Distributionally Robust Machine Intelligence
for Medicine and Scientific Discovery
Michael Yao | PhD Dissertation Defense
Advisors: Osbert Bastani and James Gee
Committee Members: Kevin Johnson (chair), Dylan Tisdall, Walter Witschey, and Mark Yatskar
Plain Language Summary. Machine learning (ML) models can help us solve complex problems—including those in medicine and science. However, ML models don't always work well when used with new groups of patients or in different lab settings—and sometimes, they can fail in serious ways. My research focuses on how we can build ML systems that are safer and more reliable. We achieve this by:
- designing models that mimic how humans think and make decisions; and
- learning when and where we can trust model predictions.
We show how these techniques can help us better solve real-world problems in both medicine and the lab.

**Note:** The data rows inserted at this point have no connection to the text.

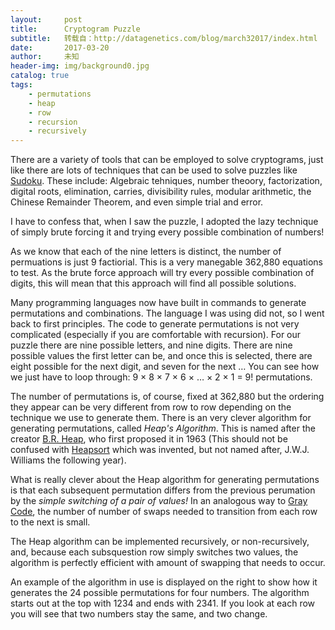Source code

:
 ```yaml
---
layout:     post
title:      Cryptogram Puzzle
subtitle:   转载自：http://datagenetics.com/blog/march32017/index.html
date:       2017-03-20
author:     未知
header-img: img/background0.jpg
catalog: true
tags:
    - permutations
    - heap
    - row
    - recursion
    - recursively
---
```


There are a variety of tools that can be employed to solve cryptograms, just like there are lots of techniques that can be used to solve puzzles like [Sudoku](https://en.wikipedia.org/wiki/Sudoku). These include: Algebraic tehniques, number theoory, factorization, digital roots, elimination, carries, divisibility rules, modular arithmetic, the Chinese Remainder Theorem, and even simple trial and error.

I have to confess that, when I saw the puzzle, I adopted the lazy technique of simply brute forcing it and trying every possible combination of numbers!

As we know that each of the nine letters is distinct, the number of permuations is just 9 factiorial. This is a very manegable 362,880 equations to test. As the brute force approach will try every possible combination of digits, this will mean that this approach will find all possible solutions.

Many programming languages now have built in commands to generate permutations and combinations. The language I was using did not, so I went back to first principles. The code to generate permutations is not very complicated (especially if you are comfortable with recursion). For our puzzle there are nine possible letters, and nine digits. There are nine possible values the first letter can be, and once this is selected, there are eight possible for the next digit, and seven for the next … You can see how we just have to loop through: 9 × 8 × 7 × 6 × … × 2 × 1 = 9! permutations.

The number of permutations is, of course, fixed at 362,880 but the ordering they appear can be very different from row to row depending on the technique we use to generate them. There is an very clever algorithm for generating permutations, called *Heap's Algorithm*. This is named after the creator [B.R. Heap](https://en.wikipedia.org/wiki/Heap%27s_algorithm), who first proposed it in 1963 (This should not be confused with [Heapsort](https://en.wikipedia.org/wiki/Heapsort) which was invented, but not named after, J.W.J. Williams the following year).

What is really clever about the Heap algorithm for generating permutations is that each subsequent permutation differs from the previous perumation by the *simple switching of a pair of values!* In an analogous way to [Gray Code](http://datagenetics.com/blog/november32014/index.html), the number of number of swaps needed to transition from each row to the next is small.

The Heap algorithm can be implemented recursively, or non-recursively, and, because each subsquestion row simply switches two values, the algorithm is perfectly efficient with amount of swapping that needs to occur.

An example of the algorithm in use is displayed on the right to show how it generates the 24 possible permutations for four numbers. The algorithm starts out at the top with 1234 and ends with 2341. If you look at each row you will see that two numbers stay the same, and two change.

Abstract. Machine learning systems are becoming increasingly adopted in high-stakes applications, including clinical medicine and scientific discovery. In these settings, the predictions made by learned algorithms can have profound consequences. While modern machine learning models have achieved impressive empirical performance, they often behave unpredictably outside their training distribution, raising concerns about their reliability, fairness, and safety. These limitations are especially pronounced in domains where failure can be costly or irreversible, such as healthcare and scientific discovery. As a result, there is a growing need for AI systems that are not only performant, but also safe and generalizable when faced with new, diverse, and unforeseen inputs in the wild.
This dissertation investigates how we can design such ML systems to make reliable predictions across the range of inputs they might encounter in the real-world. We explore this question through two complementary hypotheses. First, by incorporating structured priors generated from natural language and domain knowledge of biological systems directly into model architectures, we can build systems that are more generalizable. We show how such ML systems that are interpretable-by-design are better aligned with human reasoning to solve challenging domain-specific tasks. Second, we show how leveraging adversarial supervision from auxiliary neural networks can help us estimate when and where black-box models predictions can be trusted. We demonstrate how this framework can be readily adapted to solve a wide range of optimization problems in medicine and science. In summary, this dissertation provides a principled framework for making machine learning systems more aligned, robust, and actionable in safety-critical biomedical applications.